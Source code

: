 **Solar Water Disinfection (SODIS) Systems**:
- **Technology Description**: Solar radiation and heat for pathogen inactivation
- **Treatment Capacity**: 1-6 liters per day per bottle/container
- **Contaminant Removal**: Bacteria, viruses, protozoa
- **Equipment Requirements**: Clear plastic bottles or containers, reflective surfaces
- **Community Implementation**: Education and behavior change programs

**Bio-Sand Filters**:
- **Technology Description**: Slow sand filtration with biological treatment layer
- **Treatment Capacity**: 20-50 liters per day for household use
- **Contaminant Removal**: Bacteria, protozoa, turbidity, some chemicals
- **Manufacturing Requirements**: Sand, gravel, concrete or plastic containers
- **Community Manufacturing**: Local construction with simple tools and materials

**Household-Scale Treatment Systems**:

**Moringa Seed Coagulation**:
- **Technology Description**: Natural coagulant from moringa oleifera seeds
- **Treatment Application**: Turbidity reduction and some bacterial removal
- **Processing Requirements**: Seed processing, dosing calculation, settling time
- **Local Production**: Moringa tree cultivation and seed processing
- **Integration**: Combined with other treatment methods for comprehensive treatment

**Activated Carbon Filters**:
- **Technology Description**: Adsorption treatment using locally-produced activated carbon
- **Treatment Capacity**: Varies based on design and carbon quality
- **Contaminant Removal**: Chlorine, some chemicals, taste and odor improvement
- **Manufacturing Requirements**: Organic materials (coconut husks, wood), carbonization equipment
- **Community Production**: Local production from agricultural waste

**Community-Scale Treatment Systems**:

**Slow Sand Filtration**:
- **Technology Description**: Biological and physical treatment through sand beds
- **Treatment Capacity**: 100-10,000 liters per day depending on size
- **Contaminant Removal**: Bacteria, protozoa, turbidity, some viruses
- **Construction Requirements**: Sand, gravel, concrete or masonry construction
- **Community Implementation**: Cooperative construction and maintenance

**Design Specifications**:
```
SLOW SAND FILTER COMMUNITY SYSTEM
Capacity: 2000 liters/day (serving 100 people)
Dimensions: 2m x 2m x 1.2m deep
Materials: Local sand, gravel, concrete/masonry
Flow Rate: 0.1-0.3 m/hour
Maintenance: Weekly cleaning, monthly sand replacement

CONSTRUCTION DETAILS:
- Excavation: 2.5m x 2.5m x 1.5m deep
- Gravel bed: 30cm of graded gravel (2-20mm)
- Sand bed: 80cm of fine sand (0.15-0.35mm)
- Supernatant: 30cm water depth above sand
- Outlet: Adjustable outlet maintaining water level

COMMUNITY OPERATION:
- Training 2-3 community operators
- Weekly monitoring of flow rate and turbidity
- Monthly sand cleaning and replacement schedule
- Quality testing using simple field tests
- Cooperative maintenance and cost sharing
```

━━━━━━━━━━━━━━━━

## Brief
Reproduce the listing above verbatim.

## Exercise answer
Source code

: **Solar Water Disinfection (SODIS) Systems**:
- **Technology Description**: Solar radiation and heat for pathogen inactivation
- **Treatment Capacity**: 1-6 liters per day per bottle/container
- **Contaminant Removal**: Bacteria, viruses, protozoa
- **Equipment Requirements**: Clear plastic bottles or containers, reflective surfaces
- **Community Implementation**: Education and behavior change programs

**Bio-Sand Filters**:
- **Technology Description**: Slow sand filtration with biological treatment layer
- **Treatment Capacity**: 20-50 liters per day for household use
- **Contaminant Removal**: Bacteria, protozoa, turbidity, some chemicals
- **Manufacturing Requirements**: Sand, gravel, concrete or plastic containers
- **Community Manufacturing**: Local construction with simple tools and materials

**Household-Scale Treatment Systems**:

**Moringa Seed Coagulation**:
- **Technology Description**: Natural coagulant from moringa oleifera seeds
- **Treatment Application**: Turbidity reduction and some bacterial removal
- **Processing Requirements**: Seed processing, dosing calculation, settling time
- **Local Production**: Moringa tree cultivation and seed processing
- **Integration**: Combined with other treatment methods for comprehensive treatment

**Activated Carbon Filters**:
- **Technology Description**: Adsorption treatment using locally-produced activated carbon
- **Treatment Capacity**: Varies based on design and carbon quality
- **Contaminant Removal**: Chlorine, some chemicals, taste and odor improvement
- **Manufacturing Requirements**: Organic materials (coconut husks, wood), carbonization equipment
- **Community Production**: Local production from agricultural waste

**Community-Scale Treatment Systems**:

**Slow Sand Filtration**:
- **Technology Description**: Biological and physical treatment through sand beds
- **Treatment Capacity**: 100-10,000 liters per day depending on size
- **Contaminant Removal**: Bacteria, protozoa, turbidity, some viruses
- **Construction Requirements**: Sand, gravel, concrete or masonry construction
- **Community Implementation**: Cooperative construction and maintenance

**Design Specifications**:
```
SLOW SAND FILTER COMMUNITY SYSTEM
Capacity: 2000 liters/day (serving 100 people)
Dimensions: 2m x 2m x 1.2m deep
Materials: Local sand, gravel, concrete/masonry
Flow Rate: 0.1-0.3 m/hour
Maintenance: Weekly cleaning, monthly sand replacement

CONSTRUCTION DETAILS:
- Excavation: 2.5m x 2.5m x 1.5m deep
- Gravel bed: 30cm of graded gravel (2-20mm)
- Sand bed: 80cm of fine sand (0.15-0.35mm)
- Supernatant: 30cm water depth above sand
- Outlet: Adjustable outlet maintaining water level

COMMUNITY OPERATION:
- Training 2-3 community operators
- Weekly monitoring of flow rate and turbidity
- Monthly sand cleaning and replacement schedule
- Quality testing using simple field tests
- Cooperative maintenance and cost sharing
```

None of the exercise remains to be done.